** PROBLEM DETAILS **
Write down exactly the lines of the listing below, beginning with the one containing "12.4.6　网站文件访问统计 222" and closing with the final line.

** DATASET RECORDS **

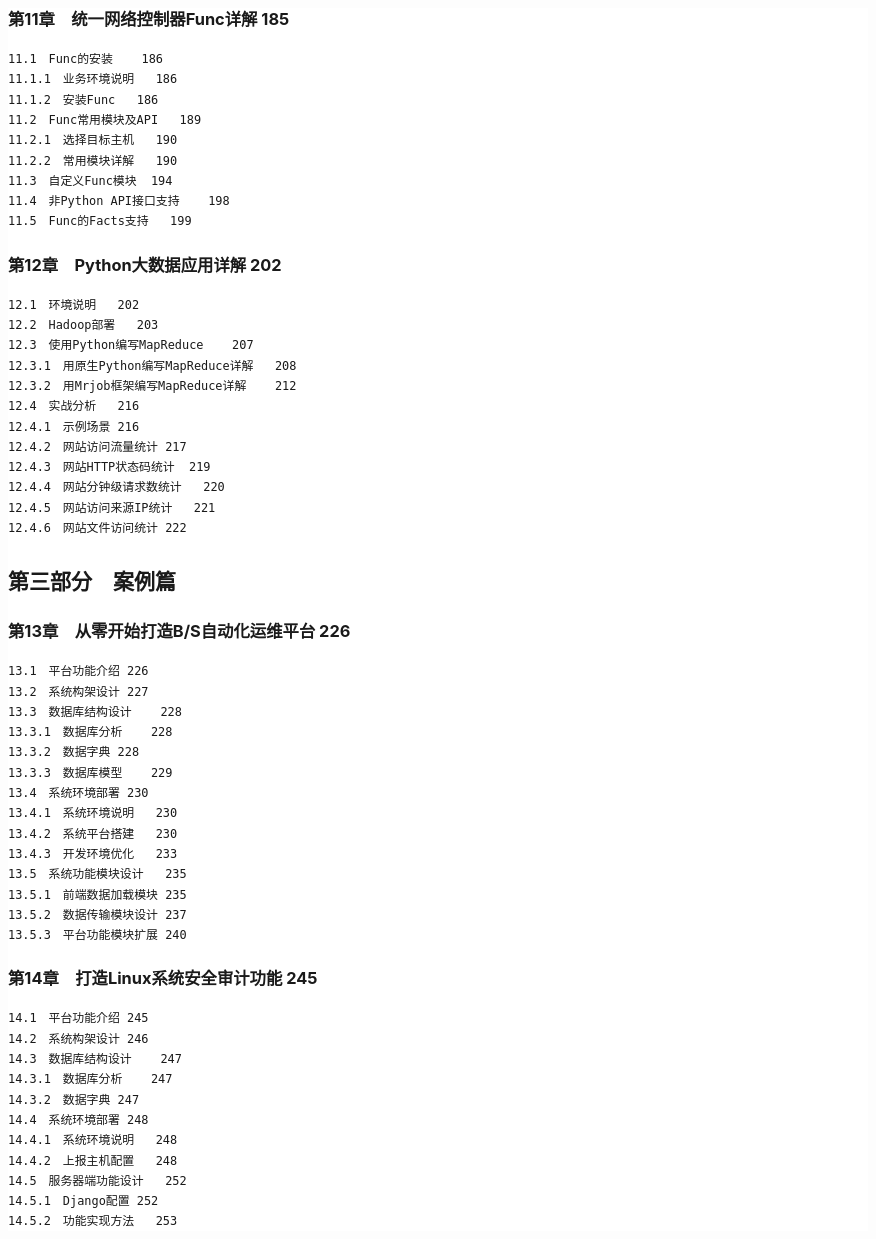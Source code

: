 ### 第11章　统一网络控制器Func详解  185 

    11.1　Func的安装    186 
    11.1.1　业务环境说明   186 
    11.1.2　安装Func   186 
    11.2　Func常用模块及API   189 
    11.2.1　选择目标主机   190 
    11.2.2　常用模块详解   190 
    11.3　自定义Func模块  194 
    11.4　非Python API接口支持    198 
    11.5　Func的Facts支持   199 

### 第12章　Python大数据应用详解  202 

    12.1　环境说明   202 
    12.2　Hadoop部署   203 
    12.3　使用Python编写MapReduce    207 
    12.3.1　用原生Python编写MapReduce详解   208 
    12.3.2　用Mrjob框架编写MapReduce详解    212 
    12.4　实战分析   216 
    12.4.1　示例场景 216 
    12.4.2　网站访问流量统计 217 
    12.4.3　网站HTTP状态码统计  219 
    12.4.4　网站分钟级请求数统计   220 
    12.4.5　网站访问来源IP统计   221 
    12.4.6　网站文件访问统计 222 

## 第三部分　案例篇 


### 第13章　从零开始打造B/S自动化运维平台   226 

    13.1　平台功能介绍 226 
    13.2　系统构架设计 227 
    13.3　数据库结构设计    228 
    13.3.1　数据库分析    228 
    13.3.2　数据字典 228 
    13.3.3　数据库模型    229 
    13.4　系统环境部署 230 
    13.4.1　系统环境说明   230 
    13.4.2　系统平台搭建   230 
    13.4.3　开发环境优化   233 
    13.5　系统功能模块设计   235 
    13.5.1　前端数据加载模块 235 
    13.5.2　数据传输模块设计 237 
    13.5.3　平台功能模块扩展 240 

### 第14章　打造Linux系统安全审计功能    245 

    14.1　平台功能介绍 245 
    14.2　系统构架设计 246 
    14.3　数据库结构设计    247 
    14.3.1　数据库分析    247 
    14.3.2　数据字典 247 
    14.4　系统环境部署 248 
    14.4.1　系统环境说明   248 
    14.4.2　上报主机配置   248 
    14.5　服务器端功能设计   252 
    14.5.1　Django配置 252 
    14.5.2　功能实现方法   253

** RESULT FOR THIS TASK **
    12.4.6　网站文件访问统计 222 

## 第三部分　案例篇 


### 第13章　从零开始打造B/S自动化运维平台   226 

    13.1　平台功能介绍 226 
    13.2　系统构架设计 227 
    13.3　数据库结构设计    228 
    13.3.1　数据库分析    228 
    13.3.2　数据字典 228 
    13.3.3　数据库模型    229 
    13.4　系统环境部署 230 
    13.4.1　系统环境说明   230 
    13.4.2　系统平台搭建   230 
    13.4.3　开发环境优化   233 
    13.5　系统功能模块设计   235 
    13.5.1　前端数据加载模块 235 
    13.5.2　数据传输模块设计 237 
    13.5.3　平台功能模块扩展 240 

### 第14章　打造Linux系统安全审计功能    245 

    14.1　平台功能介绍 245 
    14.2　系统构架设计 246 
    14.3　数据库结构设计    247 
    14.3.1　数据库分析    247 
    14.3.2　数据字典 247 
    14.4　系统环境部署 248 
    14.4.1　系统环境说明   248 
    14.4.2　上报主机配置   248 
    14.5　服务器端功能设计   252 
    14.5.1　Django配置 252 
    14.5.2　功能实现方法   253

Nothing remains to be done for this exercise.